Step 4. Assign a time on your calendar for the coming week for each task. Use a calendar instead of a To-Do list. In a calendar, you assign a specific time slot for task execution and the calendar takes the limited time we have into account. To-Do lists incline us to amass tasks over time, as we tend to plan more than we execute.

With this approach, you schedule your priorities rather than prioritize your schedule.

Notably, Pre-Week Planning doesn’t crush you with the impossible task of developing detailed plans and schedules for annual goals. Such an approach requires a lot of discipline. Instead, with Pre-Week planning, you perform incremental developments “one step at a time”.

Finally, once you have done the pre-week planning, you need to sit back in a quiet place and ask yourself: What have I forgotten? What can I do to be at peace and my greatest effectiveness and efficiency? Is this week in harmony with my vision and goals? This last question is powerful. If your activities and priorities are not in harmony with your vision and goals, you will not have the energy to do them.

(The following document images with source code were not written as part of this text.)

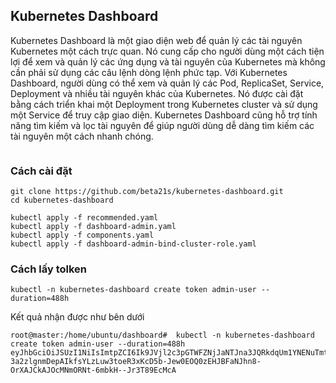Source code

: ## Kubernetes Dashboard

Kubernetes Dashboard là một giao diện web để quản lý các tài nguyên Kubernetes một cách trực quan. Nó cung cấp cho người dùng một cách tiện lợi để xem và quản lý các ứng dụng và tài nguyên của Kubernetes mà không cần phải sử dụng các câu lệnh dòng lệnh phức tạp. Với Kubernetes Dashboard, người dùng có thể xem và quản lý các Pod, ReplicaSet, Service, Deployment và nhiều tài nguyên khác của Kubernetes. Nó được cài đặt bằng cách triển khai một Deployment trong Kubernetes cluster và sử dụng một Service để truy cập giao diện. Kubernetes Dashboard cũng hỗ trợ tính năng tìm kiếm và lọc tài nguyên để giúp người dùng dễ dàng tìm kiếm các tài nguyên một cách nhanh chóng.

<figure><img src="https://i.imgur.com/oPHagei.png" alt=""><figcaption></figcaption></figure>

### Cách cài đặt

```
git clone https://github.com/beta21s/kubernetes-dashboard.git
cd kubernetes-dashboard

kubectl apply -f recommended.yaml
kubectl apply -f dashboard-admin.yaml
kubectl apply -f components.yaml
kubectl apply -f dashboard-admin-bind-cluster-role.yaml
```

### Cách lấy tolken

``` 
kubectl -n kubernetes-dashboard create token admin-user --duration=488h
```

Kết quả nhận được như bên dưới
```
root@master:/home/ubuntu/dashboard#  kubectl -n kubernetes-dashboard create token admin-user --duration=488h
eyJhbGciOiJSUzI1NiIsImtpZCI6Ik9JVjl2c3pGTWFZNjJaNTJna3JQRkdqUm1YNENuTmtJcjNkN1RRMVhnQmMifQ.eyJhdWQiOlsiaHR0cHM6Ly9rdWJlcm5ldGVzLmRlZmF1bHQuc3ZjLmNsdXN0ZXIubG9jYWwiXSwiZXhwIjoxNjc5ODc3OTM5LCJpYXQiOjE2NzgxMjExMzksImlzcyI6Imh0dHBzOi8va3ViZXJuZXRlcy5kZWZhdWx0LnN2Yy5jbHVzdGVyLmxvY2FsIiwia3ViZXJuZXRlcy5pbyI6eyJuYW1lc3BhY2UiOiJrdWJlcm5ldGVzLWRhc2hib2FyZCIsInNlcnZpY2VhY2NvdW50Ijp7Im5hbWUiOiJhZG1pbi11c2VyIiwidWlkIjoiNmEyNjQ5ODItOTk1Mi00OTdmLTg4NDMtYTBlYzg1Y2RjNmFjIn19LCJuYmYiOjE2NzgxMjExMzksInN1YiI6InN5c3RlbTpzZXJ2aWNlYWNjb3VudDprdWJlcm5ldGVzLWRhc2hib2FyZDphZG1pbi11c2VyIn0.U0bcDvB4Z0GugF7VFWrOUvF6t9UxkxoJbXhTQwxxtGNWvBvpv7etuCu8VO_uWTwLqy8vlLo2kD4qHN0AsVfnxAJ6Pwkg32g78w9SEj5Te3AihrDdOlg__L7FWDTOUgSBbxVZwa786ZXDlVNV5JwjdxibxKOWCibYD6wdhnVKujy8w400Kv75uJ6xTed6Xf1SWbdmXn9jH7gryWwYruOWM0xcPqTIBn7tmSkbUOmM_eQyjc8SZbEMAAHQ-3a2zlgnmDepAIkfsYLzLuw3toeR3xKcD5b-Jew0EOQ0zEHJBFaNJhn8-OrXAJCkAJOcMNmORNt-6mbkH--Jr3T89EcMcA
```

<figure><img src="https://i.imgur.com/5YEmj5F.png" alt=""><figcaption></figcaption></figure>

What’s the impact of Pre-Week Planning?

A recent study showed that after four weeks of Pre-Week Planning, a group of managers and executives accomplished 30-50 percent more while all reporting less stress. Pre-Week Planning helps advance your career, take care of your team members, spend quality time with family or get regular exercise.

Pre-Week Planning reduces task saturation, increases productivity, and helps you take control of your life. Getting into the habit of planning will empower you to prioritize your time and do what matters most week in and week out.